Manage your group, its lands and lieutenants, face dilemmas, make decisions, recruit warriors, and try to fulfill your prophesy, whatever it may be.
In a world of fear and feudalism, play as the leader of a forgotten and dispossessed clan or cult that has kept to its ancient ways. You may not have the lands and castles and steel of your foes (the 'Bolds', or 'People of Paragon'), but you have access to forbidden knowledge... Enchantments, demonic incantations, recipes for ancient alchemy, sacrificial rituals... This must be your edge in this new and hateful world that would see your kind put to the sword.
You don't have to play as one of the prompts below, but some possible factions are:
Old Clan
The Galds. The first folk of the first faith. When sacrifices were burned in the great wicker men, the gods would make answer. Shaman, druid and warlock possessed great powers not wielded by any other mortal. Taking a foe's head granted you their soul as a slave in the spirit realm, and a draught of their blood gave you their vigor.
Other clans have damned themselves to the worship of Paragon, the 'One God' of the Bolds - the men in steel, the 'Great Slayers' of your kind. They are betrayers, worse than the Bolds themselves, for they have forsaken their ancestors to appease the lowland hordes, married their noble sows, and willfully forgotten eons of sacred traditions. May their spirits be trampled.

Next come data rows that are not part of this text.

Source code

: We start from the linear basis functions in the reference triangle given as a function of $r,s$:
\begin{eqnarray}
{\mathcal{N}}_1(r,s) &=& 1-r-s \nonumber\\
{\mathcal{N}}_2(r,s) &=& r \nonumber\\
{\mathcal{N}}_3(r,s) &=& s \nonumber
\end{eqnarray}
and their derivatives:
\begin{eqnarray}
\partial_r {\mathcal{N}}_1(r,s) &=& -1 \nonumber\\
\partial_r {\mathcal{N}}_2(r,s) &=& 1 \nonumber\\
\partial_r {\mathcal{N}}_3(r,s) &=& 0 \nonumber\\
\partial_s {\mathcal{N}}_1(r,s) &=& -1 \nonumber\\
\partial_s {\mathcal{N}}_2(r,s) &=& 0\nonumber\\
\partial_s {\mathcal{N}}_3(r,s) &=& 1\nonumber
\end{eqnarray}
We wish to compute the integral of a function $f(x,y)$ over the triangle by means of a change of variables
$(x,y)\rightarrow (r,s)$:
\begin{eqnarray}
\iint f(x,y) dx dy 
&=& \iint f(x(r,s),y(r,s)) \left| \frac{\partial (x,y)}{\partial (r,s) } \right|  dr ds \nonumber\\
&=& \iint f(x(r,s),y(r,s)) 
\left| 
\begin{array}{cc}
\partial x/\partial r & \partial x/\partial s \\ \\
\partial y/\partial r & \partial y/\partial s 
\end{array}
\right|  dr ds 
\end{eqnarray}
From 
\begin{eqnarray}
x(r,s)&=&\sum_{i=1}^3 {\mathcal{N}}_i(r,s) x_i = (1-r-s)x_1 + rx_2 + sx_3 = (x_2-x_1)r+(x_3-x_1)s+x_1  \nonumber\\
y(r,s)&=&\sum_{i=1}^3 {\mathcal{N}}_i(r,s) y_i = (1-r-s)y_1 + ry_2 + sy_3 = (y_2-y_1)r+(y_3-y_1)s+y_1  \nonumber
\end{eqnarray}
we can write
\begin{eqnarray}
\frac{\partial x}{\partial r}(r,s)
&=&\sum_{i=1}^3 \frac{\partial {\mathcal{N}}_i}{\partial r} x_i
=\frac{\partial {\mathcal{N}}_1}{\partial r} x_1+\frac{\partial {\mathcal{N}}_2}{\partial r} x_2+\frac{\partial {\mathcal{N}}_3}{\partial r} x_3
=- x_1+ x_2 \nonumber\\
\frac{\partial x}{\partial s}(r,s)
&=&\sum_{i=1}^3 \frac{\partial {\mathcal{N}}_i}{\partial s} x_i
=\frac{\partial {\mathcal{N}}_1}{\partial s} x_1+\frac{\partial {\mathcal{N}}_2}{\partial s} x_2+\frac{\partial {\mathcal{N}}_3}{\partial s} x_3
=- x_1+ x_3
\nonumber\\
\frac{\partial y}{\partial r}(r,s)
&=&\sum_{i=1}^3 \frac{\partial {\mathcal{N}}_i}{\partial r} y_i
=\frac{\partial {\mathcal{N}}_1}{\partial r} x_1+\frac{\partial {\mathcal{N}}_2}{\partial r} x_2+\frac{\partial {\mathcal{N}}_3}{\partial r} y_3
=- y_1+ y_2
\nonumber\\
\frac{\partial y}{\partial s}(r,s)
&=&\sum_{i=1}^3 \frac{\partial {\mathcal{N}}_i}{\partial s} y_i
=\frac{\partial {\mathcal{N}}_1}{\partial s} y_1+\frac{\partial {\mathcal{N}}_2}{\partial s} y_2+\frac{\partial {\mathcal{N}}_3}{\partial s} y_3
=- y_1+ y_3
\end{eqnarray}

Your tribe has been driven away from its traditional lands, into the high mountains and deep forests of Fyrdos, while some have been pushed into the blasted ruins of what was once the Empire.
Where once you could live on lands where crops grew and cattle grazed, now you must take what you need by the sword. But that is well and good, for the Old Gods are hungry for blood, and so are you.
Sorceror Order
You are the descended from the Sorcerai, the glowing-eyed, spellweaving caste that pulled the strings of Aedor's imperial court, dictated the weather with sacrifice, and even magically sired new races and creatures ('Faends') into existence. The Grand Consortium of Mystics was always more powerful than the Emperor, who served as the secular face for the people. The Consortium and its ordained cults wielded very powerful magicks and spoke to the Gods themselves. They were the ones that chose whom to sacrifice to the arcane. Cults would raise their own "tithelings" for sacrifice, but in the waning days of Aedor, these proved insufficient. A dearth of arcane energies. Soon, the rituals were supplemented by slaves and criminals, and then urchins... finally, the common folk were being obliged to give up their own children to the sorcerors' circles.
This was the beginning of the end. Faith in the arcane cult of the Consortium and the sorceror-nobility was no longer shared by the masses. The People of Paragon, worshipers of the 'One God' and despisers of all things sorcerous, eventually won the support of both the commons and the Emperor. War erupted across the Empire.
Even then, little could be done to contest the power of the cults, even after years of diminishing manas. That was until 'Miria the Martyr', beloved daughter of the Matron of the Order of Healers and the Cult of Empyra, was sacrificed by the Consortium for refusing to relinquish her faith in Paragon. This turned one of the Consortium's most powerful cults to the side of the Paragonites, which was ultimately enough to turn the tide of the war.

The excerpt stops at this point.